Existe un verso magnífico de Ezra Pound: “los artistas son las antenas de la raza”. Es verdad: los artistas captan de manera anticipada lo que tiene que ocurrir. Parece que es lo que pasa con la novela de Santiago Gamboa El síndrome de Ulises. Nunca la leí pero la voy a leer después de descubrir una entrevista con el novelista colombiano en “Ñ”, la revista cultural del grupo Clarín. Sale en el número fechado 29 de noviembre.

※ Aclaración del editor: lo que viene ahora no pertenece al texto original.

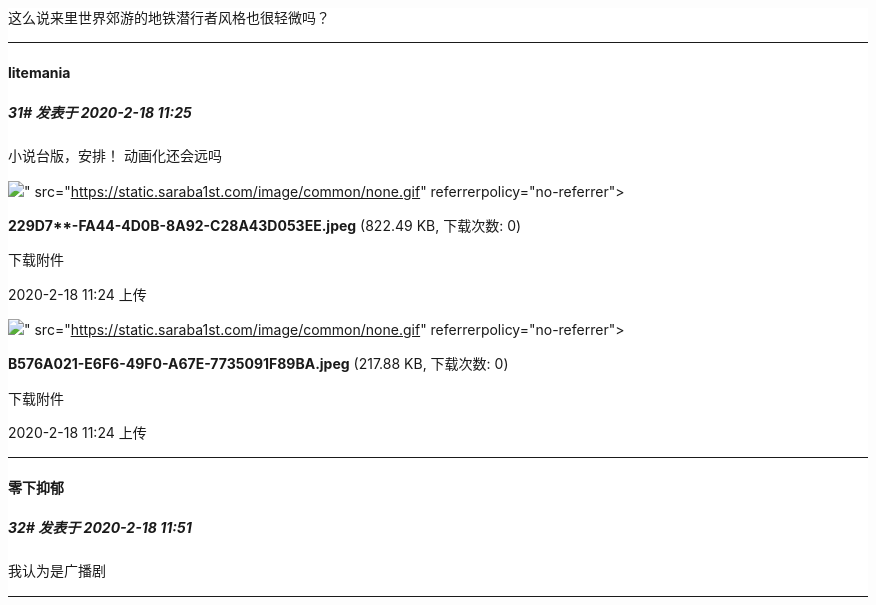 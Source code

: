

这么说来里世界郊游的地铁潜行者风格也很轻微吗？







*****

####  litemania  
##### 31#       发表于 2020-2-18 11:25




小说台版，安排！
动画化还会远吗

<img src="https://img.saraba1st.com/forum/202002/18/112426b464n0o614cnyzb2.jpeg" referrerpolicy="no-referrer">" src="https://static.saraba1st.com/image/common/none.gif" referrerpolicy="no-referrer">


<strong>229D7**-FA44-4D0B-8A92-C28A43D053EE.jpeg</strong> (822.49 KB, 下载次数: 0)

下载附件

2020-2-18 11:24 上传





<img src="https://img.saraba1st.com/forum/202002/18/112438ry6h4hd3py4tsymd.jpeg" referrerpolicy="no-referrer">" src="https://static.saraba1st.com/image/common/none.gif" referrerpolicy="no-referrer">


<strong>B576A021-E6F6-49F0-A67E-7735091F89BA.jpeg</strong> (217.88 KB, 下载次数: 0)

下载附件

2020-2-18 11:24 上传











*****

####  零下抑郁  
##### 32#       发表于 2020-2-18 11:51




我认为是广播剧







*****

La suscripción a ese semanal de papel llega atrasada a París, claro, pero no quita nada de lo bueno que fue entrevistar a Gamboa sobre la marginación de los inmigrantes en los suburbios, que es el fondo de su novela. Me gusta la entrevista por el cariño sincero del entrevistado por la “ville lumière” (ciudad luz), como se le dice. Gamboa escribió, dice, sobre un París que no tiene tanta luz y que es más bien “la ciudad de las barriadas, la de los suburbios, la ciudad fría y lluviosa donde la gente camina sin grandes esperanzas, donde todos luchan por sobrevivir”.

Gamboa recuerda lo que los políticos franceses olvidaron: “la palabra inmigrante está cargada de una circunstancia de urgencia y necesidad, de una búsqueda de una vida mejor”. Los inmigrantes no son enemigos, buscan vivir y no más. Parece que bastaría leer la novela para descubrir lo que se aprendió de manera costosa con los motines. La literatura como premonición. Cuando la “commune” de París incendió el castillo de les Tuileries en 1871, Flaubert fue a visitar las ruinas al día siguiente y decía a los paseantes: “nada de esto habría ocurrido si ellos hubieran leído La educación sentimental”.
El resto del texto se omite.